Ma deuxième histoire arrive quelques mois plus tard. Je suis de garde, il est tard quand les urgences m’appellent. Une femme de 75 ans amené par les pompiers après un appel de l’infirmière en raison d’un essoufflement avec 1000 µmol/l de créatininémie et surtout une bicarbonatémie autour de 8 mmol/l. Je vais la voir, je débrouille l’histoire et je la récupère aux soins intensifs. Elle a une insuffisance rénale chronique ancienne. Elle refuse de dialyser. Elle a toujours refusé et elle refuse encore. Il est deux heures ou trois heures du matin. Elle ne va pas bien, tension moyenne malgré remplissage. Elle commence à avoir un peu de flotte dans les poumons. L’acidose ne se corrige pas malgré la perfusion de bicarbonates. Je suis coincé. Il faut qu’elle dialyse sinon ça ne va pas durer longtemps. J’explique calmement, elle refuse toujours. Je suis embêté de prendre la décision de limitation seul avec elle sans en avoir discuté plus longuement. Il faudrait juste faire une séance maintenant pour passer le cap et en discuter tranquillement le lendemain. Elle refuse. Je ne supporte pas l’idée de la laisser mourir devant moi, ce soir, à ce moment de la vie. Je parle encore, j’explique, j’insiste, je lui raconte ma vie, j’ai les larmes aux yeux.

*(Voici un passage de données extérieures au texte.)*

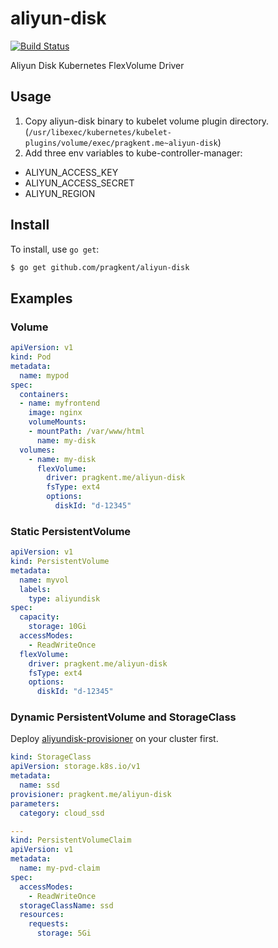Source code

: # aliyun-disk

[![Build Status](https://travis-ci.org/pragkent/aliyun-disk.svg?branch=master)](https://travis-ci.org/pragkent/aliyun-disk)

Aliyun Disk Kubernetes FlexVolume Driver

## Usage
1. Copy aliyun-disk binary to kubelet volume plugin directory. (`/usr/libexec/kubernetes/kubelet-plugins/volume/exec/pragkent.me~aliyun-disk`)
2. Add three env variables to kube-controller-manager:
  - ALIYUN_ACCESS_KEY
  - ALIYUN_ACCESS_SECRET
  - ALIYUN_REGION

## Install

To install, use `go get`:

```bash
$ go get github.com/pragkent/aliyun-disk
```

## Examples
### Volume
```yaml
apiVersion: v1
kind: Pod
metadata:
  name: mypod
spec:
  containers:
  - name: myfrontend
    image: nginx
    volumeMounts:
    - mountPath: /var/www/html
      name: my-disk
  volumes:
    - name: my-disk
      flexVolume:
        driver: pragkent.me/aliyun-disk
        fsType: ext4
        options:
          diskId: "d-12345"
```

### Static PersistentVolume
```yaml
apiVersion: v1
kind: PersistentVolume
metadata:
  name: myvol
  labels:
    type: aliyundisk
spec:
  capacity:
    storage: 10Gi
  accessModes:
    - ReadWriteOnce
  flexVolume:
    driver: pragkent.me/aliyun-disk
    fsType: ext4
    options:
      diskId: "d-12345"
```


### Dynamic PersistentVolume and StorageClass
Deploy [aliyundisk-provisioner](https://github.com/pragkent/aliyun-disk-provisioner) on your cluster first.

```yaml
kind: StorageClass
apiVersion: storage.k8s.io/v1
metadata:
  name: ssd
provisioner: pragkent.me/aliyun-disk
parameters:
  category: cloud_ssd

---
kind: PersistentVolumeClaim
apiVersion: v1
metadata:
  name: my-pvd-claim
spec:
  accessModes:
    - ReadWriteOnce
  storageClassName: ssd
  resources:
    requests:
      storage: 5Gi
```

Après une demie heure, elle cède. Je suis épuisé, heureusement le cathéter est facile à poser. Elle dialyse et s’améliore vite. Le lendemain, elle va en salle, où je vais m’occuper d’elle. Je suis à la fois fier et coupable. Fier de lui avoir permis de vivre, honteux d’avoir utilisé des arguments qui n’avaient rien à faire là. Après cet unique essai, elle refusera toute nouvelle séance de dialyse. Nous l’enverrons avec son accord dans une structure de soins palliatifs, où elle vivra presque quatre mois avant de mourir d’insuffisance rénale chronique terminale comme elle le souhaitait. J’ai rallongé sa vie de quatre mois.
Je me suis trompé. Je m’en veux toujours d’avoir fait ce que j’ai fait. Il n’y avait pas de violence physique mais des mots qui l’ont fait céder contre son opinion. J’ai eu tort. Il fallait accepter sa décision. L’aider à mourir le plus dignement possible ce soir là. Je n’avais pas les ressources psychiques à ce moment là, pour affronter cette fin de vie. Je regrette encore dix ans plus tard. Je ne referai plus du tout de cette façon. Je surmonterai mon angoisse pour accepter cette décision. Ce n’est pas facile de voir quelqu’un mourir car il refuse un soin qui est au centre de sa formation. Nous devons l’accepter.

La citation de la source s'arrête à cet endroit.